WHAT YOU ARE ASKED TO DO:
If an entry holds a picture, leave that picture out. Give everything else again exactly.

········

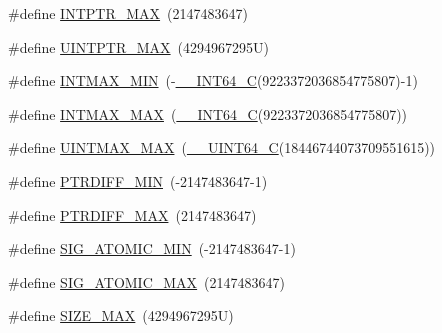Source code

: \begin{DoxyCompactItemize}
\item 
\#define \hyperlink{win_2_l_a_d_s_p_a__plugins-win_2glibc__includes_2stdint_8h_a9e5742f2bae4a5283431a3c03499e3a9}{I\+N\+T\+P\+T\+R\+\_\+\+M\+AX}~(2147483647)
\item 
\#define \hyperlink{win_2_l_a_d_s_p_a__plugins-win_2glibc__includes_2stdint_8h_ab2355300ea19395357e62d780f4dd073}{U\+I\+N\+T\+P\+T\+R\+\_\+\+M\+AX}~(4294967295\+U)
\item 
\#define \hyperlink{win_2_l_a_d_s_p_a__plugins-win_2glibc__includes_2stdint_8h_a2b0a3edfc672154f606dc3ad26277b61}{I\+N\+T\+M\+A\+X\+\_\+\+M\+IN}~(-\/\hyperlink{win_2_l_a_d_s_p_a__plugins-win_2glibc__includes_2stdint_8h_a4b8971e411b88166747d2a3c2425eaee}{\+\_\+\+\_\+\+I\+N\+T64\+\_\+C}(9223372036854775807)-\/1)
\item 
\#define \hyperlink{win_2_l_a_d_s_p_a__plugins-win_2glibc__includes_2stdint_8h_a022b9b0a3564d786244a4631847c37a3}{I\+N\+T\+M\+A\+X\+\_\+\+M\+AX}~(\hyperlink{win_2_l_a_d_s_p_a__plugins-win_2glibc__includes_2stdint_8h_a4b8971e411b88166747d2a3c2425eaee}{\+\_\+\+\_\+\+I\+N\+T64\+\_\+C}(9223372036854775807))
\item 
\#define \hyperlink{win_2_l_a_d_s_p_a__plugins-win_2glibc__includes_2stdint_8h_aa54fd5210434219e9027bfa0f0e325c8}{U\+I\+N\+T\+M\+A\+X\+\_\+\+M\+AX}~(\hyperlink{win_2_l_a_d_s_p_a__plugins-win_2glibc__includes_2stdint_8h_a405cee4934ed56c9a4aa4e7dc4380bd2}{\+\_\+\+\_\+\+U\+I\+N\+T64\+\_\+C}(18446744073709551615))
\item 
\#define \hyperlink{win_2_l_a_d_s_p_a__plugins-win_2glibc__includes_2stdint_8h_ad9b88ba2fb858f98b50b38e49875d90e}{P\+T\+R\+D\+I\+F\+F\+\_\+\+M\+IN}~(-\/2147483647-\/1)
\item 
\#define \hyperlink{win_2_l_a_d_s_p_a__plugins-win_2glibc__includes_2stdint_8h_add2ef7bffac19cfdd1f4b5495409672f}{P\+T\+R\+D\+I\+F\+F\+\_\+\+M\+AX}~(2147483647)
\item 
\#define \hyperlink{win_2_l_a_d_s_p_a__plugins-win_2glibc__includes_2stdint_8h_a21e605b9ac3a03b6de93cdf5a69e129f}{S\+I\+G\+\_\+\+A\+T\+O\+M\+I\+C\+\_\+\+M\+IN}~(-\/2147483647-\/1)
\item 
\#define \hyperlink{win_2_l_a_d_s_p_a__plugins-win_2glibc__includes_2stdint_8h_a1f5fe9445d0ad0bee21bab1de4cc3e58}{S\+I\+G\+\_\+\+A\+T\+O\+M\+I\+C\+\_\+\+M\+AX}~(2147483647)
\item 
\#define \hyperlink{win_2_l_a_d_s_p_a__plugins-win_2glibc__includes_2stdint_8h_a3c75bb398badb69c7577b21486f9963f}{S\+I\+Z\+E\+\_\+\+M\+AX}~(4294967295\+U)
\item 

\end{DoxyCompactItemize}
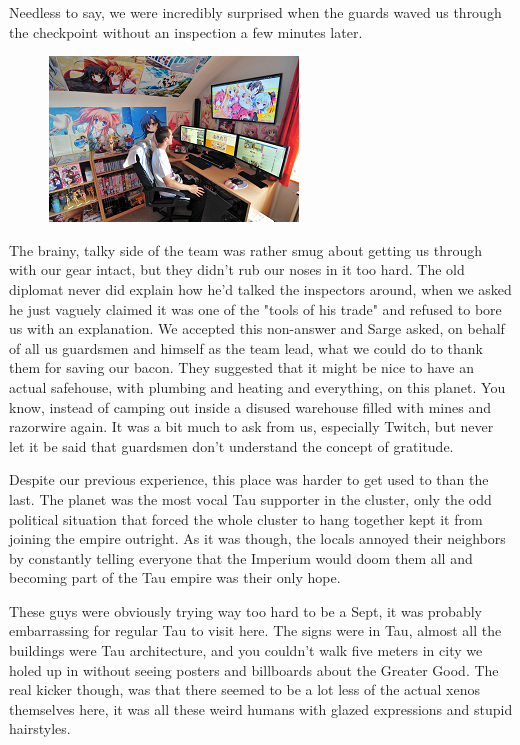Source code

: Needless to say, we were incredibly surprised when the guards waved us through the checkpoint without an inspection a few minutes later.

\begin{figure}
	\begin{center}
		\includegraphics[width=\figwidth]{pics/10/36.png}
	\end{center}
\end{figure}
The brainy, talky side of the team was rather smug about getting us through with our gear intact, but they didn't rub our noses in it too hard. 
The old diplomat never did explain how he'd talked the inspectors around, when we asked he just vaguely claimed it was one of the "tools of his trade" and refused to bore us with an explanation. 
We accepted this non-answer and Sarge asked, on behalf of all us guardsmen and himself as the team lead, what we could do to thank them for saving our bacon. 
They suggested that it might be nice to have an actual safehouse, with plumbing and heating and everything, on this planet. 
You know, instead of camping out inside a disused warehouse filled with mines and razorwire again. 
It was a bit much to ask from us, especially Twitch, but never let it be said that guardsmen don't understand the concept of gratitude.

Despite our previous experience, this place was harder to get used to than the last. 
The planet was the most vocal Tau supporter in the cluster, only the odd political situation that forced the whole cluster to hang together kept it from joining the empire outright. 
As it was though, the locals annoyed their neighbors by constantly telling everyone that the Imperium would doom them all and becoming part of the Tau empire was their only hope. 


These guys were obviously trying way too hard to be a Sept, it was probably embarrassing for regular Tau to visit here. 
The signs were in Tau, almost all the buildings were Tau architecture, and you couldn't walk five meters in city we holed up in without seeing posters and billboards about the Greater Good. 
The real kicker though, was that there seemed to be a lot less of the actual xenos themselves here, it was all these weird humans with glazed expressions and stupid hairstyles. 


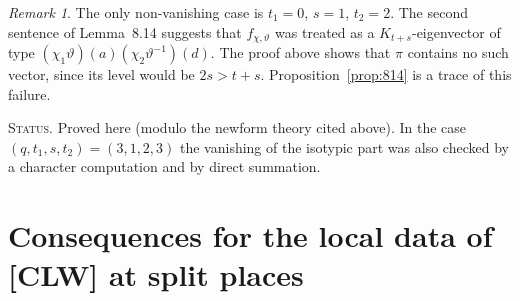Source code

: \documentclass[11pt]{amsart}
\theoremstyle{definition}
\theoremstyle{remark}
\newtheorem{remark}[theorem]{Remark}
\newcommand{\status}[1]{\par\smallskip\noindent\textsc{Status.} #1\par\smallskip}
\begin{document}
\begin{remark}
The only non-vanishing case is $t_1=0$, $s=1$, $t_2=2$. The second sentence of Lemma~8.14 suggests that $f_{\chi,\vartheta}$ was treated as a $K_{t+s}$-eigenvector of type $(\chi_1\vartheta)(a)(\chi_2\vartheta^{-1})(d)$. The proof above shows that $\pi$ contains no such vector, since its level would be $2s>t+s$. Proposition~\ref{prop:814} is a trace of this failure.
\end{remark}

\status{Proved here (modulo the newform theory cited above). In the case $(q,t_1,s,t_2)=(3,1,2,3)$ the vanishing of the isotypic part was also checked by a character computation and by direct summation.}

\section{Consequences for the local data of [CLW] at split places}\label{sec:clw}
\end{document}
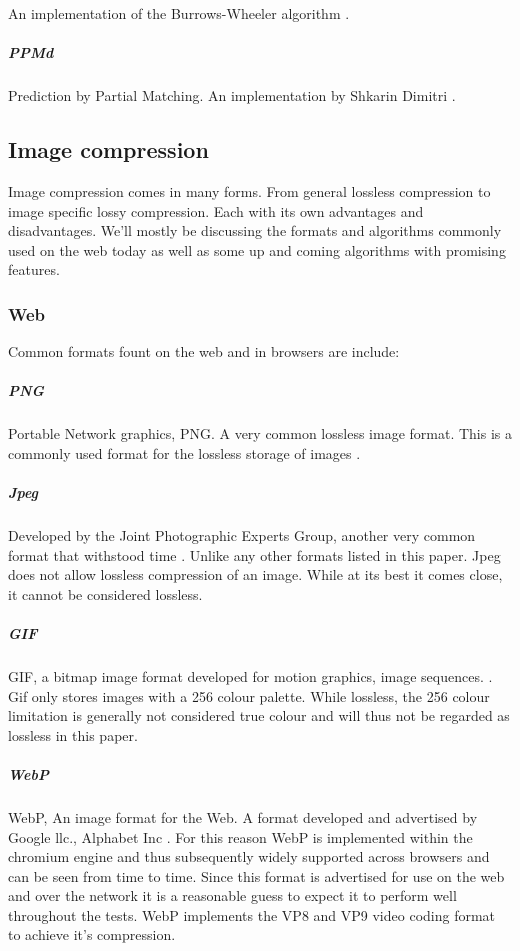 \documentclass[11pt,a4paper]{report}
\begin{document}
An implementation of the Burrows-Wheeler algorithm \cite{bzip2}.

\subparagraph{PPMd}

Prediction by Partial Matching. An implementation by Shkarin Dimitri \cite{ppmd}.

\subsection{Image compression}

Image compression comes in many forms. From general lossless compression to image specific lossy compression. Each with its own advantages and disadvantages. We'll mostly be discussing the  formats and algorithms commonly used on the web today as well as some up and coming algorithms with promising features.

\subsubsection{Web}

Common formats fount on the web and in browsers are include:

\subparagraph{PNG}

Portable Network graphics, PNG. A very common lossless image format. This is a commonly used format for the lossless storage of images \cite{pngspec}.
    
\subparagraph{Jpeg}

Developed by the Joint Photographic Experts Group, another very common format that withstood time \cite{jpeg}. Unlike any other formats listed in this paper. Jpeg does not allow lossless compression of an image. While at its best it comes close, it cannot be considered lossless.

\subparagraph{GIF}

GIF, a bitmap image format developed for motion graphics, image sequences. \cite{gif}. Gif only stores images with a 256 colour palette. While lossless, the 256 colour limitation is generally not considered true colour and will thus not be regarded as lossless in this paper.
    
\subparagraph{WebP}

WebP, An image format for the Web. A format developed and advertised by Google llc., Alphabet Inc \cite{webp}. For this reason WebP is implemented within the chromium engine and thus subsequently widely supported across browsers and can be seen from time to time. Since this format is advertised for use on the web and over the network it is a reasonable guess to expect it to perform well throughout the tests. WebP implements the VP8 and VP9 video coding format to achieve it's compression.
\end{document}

········

SOLVED PROBLEM:
Source code

: \begin{DoxyCompactItemize}
\item 
\#define \hyperlink{win_2_l_a_d_s_p_a__plugins-win_2glibc__includes_2stdint_8h_a9e5742f2bae4a5283431a3c03499e3a9}{I\+N\+T\+P\+T\+R\+\_\+\+M\+AX}~(2147483647)
\item 
\#define \hyperlink{win_2_l_a_d_s_p_a__plugins-win_2glibc__includes_2stdint_8h_ab2355300ea19395357e62d780f4dd073}{U\+I\+N\+T\+P\+T\+R\+\_\+\+M\+AX}~(4294967295\+U)
\item 
\#define \hyperlink{win_2_l_a_d_s_p_a__plugins-win_2glibc__includes_2stdint_8h_a2b0a3edfc672154f606dc3ad26277b61}{I\+N\+T\+M\+A\+X\+\_\+\+M\+IN}~(-\/\hyperlink{win_2_l_a_d_s_p_a__plugins-win_2glibc__includes_2stdint_8h_a4b8971e411b88166747d2a3c2425eaee}{\+\_\+\+\_\+\+I\+N\+T64\+\_\+C}(9223372036854775807)-\/1)
\item 
\#define \hyperlink{win_2_l_a_d_s_p_a__plugins-win_2glibc__includes_2stdint_8h_a022b9b0a3564d786244a4631847c37a3}{I\+N\+T\+M\+A\+X\+\_\+\+M\+AX}~(\hyperlink{win_2_l_a_d_s_p_a__plugins-win_2glibc__includes_2stdint_8h_a4b8971e411b88166747d2a3c2425eaee}{\+\_\+\+\_\+\+I\+N\+T64\+\_\+C}(9223372036854775807))
\item 
\#define \hyperlink{win_2_l_a_d_s_p_a__plugins-win_2glibc__includes_2stdint_8h_aa54fd5210434219e9027bfa0f0e325c8}{U\+I\+N\+T\+M\+A\+X\+\_\+\+M\+AX}~(\hyperlink{win_2_l_a_d_s_p_a__plugins-win_2glibc__includes_2stdint_8h_a405cee4934ed56c9a4aa4e7dc4380bd2}{\+\_\+\+\_\+\+U\+I\+N\+T64\+\_\+C}(18446744073709551615))
\item 
\#define \hyperlink{win_2_l_a_d_s_p_a__plugins-win_2glibc__includes_2stdint_8h_ad9b88ba2fb858f98b50b38e49875d90e}{P\+T\+R\+D\+I\+F\+F\+\_\+\+M\+IN}~(-\/2147483647-\/1)
\item 
\#define \hyperlink{win_2_l_a_d_s_p_a__plugins-win_2glibc__includes_2stdint_8h_add2ef7bffac19cfdd1f4b5495409672f}{P\+T\+R\+D\+I\+F\+F\+\_\+\+M\+AX}~(2147483647)
\item 
\#define \hyperlink{win_2_l_a_d_s_p_a__plugins-win_2glibc__includes_2stdint_8h_a21e605b9ac3a03b6de93cdf5a69e129f}{S\+I\+G\+\_\+\+A\+T\+O\+M\+I\+C\+\_\+\+M\+IN}~(-\/2147483647-\/1)
\item 
\#define \hyperlink{win_2_l_a_d_s_p_a__plugins-win_2glibc__includes_2stdint_8h_a1f5fe9445d0ad0bee21bab1de4cc3e58}{S\+I\+G\+\_\+\+A\+T\+O\+M\+I\+C\+\_\+\+M\+AX}~(2147483647)
\item 
\#define \hyperlink{win_2_l_a_d_s_p_a__plugins-win_2glibc__includes_2stdint_8h_a3c75bb398badb69c7577b21486f9963f}{S\+I\+Z\+E\+\_\+\+M\+AX}~(4294967295\+U)
\item 

\end{DoxyCompactItemize}
Source code

: Needless to say, we were incredibly surprised when the guards waved us through the checkpoint without an inspection a few minutes later.

\begin{figure}
	\begin{center}
		\includegraphics[width=\figwidth]{pics/10/36.png}
	\end{center}
\end{figure}
The brainy, talky side of the team was rather smug about getting us through with our gear intact, but they didn't rub our noses in it too hard. 
The old diplomat never did explain how he'd talked the inspectors around, when we asked he just vaguely claimed it was one of the "tools of his trade" and refused to bore us with an explanation. 
We accepted this non-answer and Sarge asked, on behalf of all us guardsmen and himself as the team lead, what we could do to thank them for saving our bacon. 
They suggested that it might be nice to have an actual safehouse, with plumbing and heating and everything, on this planet. 
You know, instead of camping out inside a disused warehouse filled with mines and razorwire again. 
It was a bit much to ask from us, especially Twitch, but never let it be said that guardsmen don't understand the concept of gratitude.

Despite our previous experience, this place was harder to get used to than the last. 
The planet was the most vocal Tau supporter in the cluster, only the odd political situation that forced the whole cluster to hang together kept it from joining the empire outright. 
As it was though, the locals annoyed their neighbors by constantly telling everyone that the Imperium would doom them all and becoming part of the Tau empire was their only hope. 


These guys were obviously trying way too hard to be a Sept, it was probably embarrassing for regular Tau to visit here. 
The signs were in Tau, almost all the buildings were Tau architecture, and you couldn't walk five meters in city we holed up in without seeing posters and billboards about the Greater Good. 
The real kicker though, was that there seemed to be a lot less of the actual xenos themselves here, it was all these weird humans with glazed expressions and stupid hairstyles. 


Source code

: \documentclass[11pt]{amsart}
\theoremstyle{definition}
\theoremstyle{remark}
\newtheorem{remark}[theorem]{Remark}
\newcommand{\status}[1]{\par\smallskip\noindent\textsc{Status.} #1\par\smallskip}
\begin{document}
\begin{remark}
The only non-vanishing case is $t_1=0$, $s=1$, $t_2=2$. The second sentence of Lemma~8.14 suggests that $f_{\chi,\vartheta}$ was treated as a $K_{t+s}$-eigenvector of type $(\chi_1\vartheta)(a)(\chi_2\vartheta^{-1})(d)$. The proof above shows that $\pi$ contains no such vector, since its level would be $2s>t+s$. Proposition~\ref{prop:814} is a trace of this failure.
\end{remark}

\status{Proved here (modulo the newform theory cited above). In the case $(q,t_1,s,t_2)=(3,1,2,3)$ the vanishing of the isotypic part was also checked by a character computation and by direct summation.}

\section{Consequences for the local data of [CLW] at split places}\label{sec:clw}
\end{document}
 \documentclass[11pt,a4paper]{report}
\begin{document}
An implementation of the Burrows-Wheeler algorithm \cite{bzip2}.

\subparagraph{PPMd}

Prediction by Partial Matching. An implementation by Shkarin Dimitri \cite{ppmd}.

\subsection{Image compression}

Image compression comes in many forms. From general lossless compression to image specific lossy compression. Each with its own advantages and disadvantages. We'll mostly be discussing the  formats and algorithms commonly used on the web today as well as some up and coming algorithms with promising features.

\subsubsection{Web}

Common formats fount on the web and in browsers are include:

\subparagraph{PNG}

Portable Network graphics, PNG. A very common lossless image format. This is a commonly used format for the lossless storage of images \cite{pngspec}.
    
\subparagraph{Jpeg}

Developed by the Joint Photographic Experts Group, another very common format that withstood time \cite{jpeg}. Unlike any other formats listed in this paper. Jpeg does not allow lossless compression of an image. While at its best it comes close, it cannot be considered lossless.

\subparagraph{GIF}

GIF, a bitmap image format developed for motion graphics, image sequences. \cite{gif}. Gif only stores images with a 256 colour palette. While lossless, the 256 colour limitation is generally not considered true colour and will thus not be regarded as lossless in this paper.
    
\subparagraph{WebP}

WebP, An image format for the Web. A format developed and advertised by Google llc., Alphabet Inc \cite{webp}. For this reason WebP is implemented within the chromium engine and thus subsequently widely supported across browsers and can be seen from time to time. Since this format is advertised for use on the web and over the network it is a reasonable guess to expect it to perform well throughout the tests. WebP implements the VP8 and VP9 video coding format to achieve it's compression.
\end{document}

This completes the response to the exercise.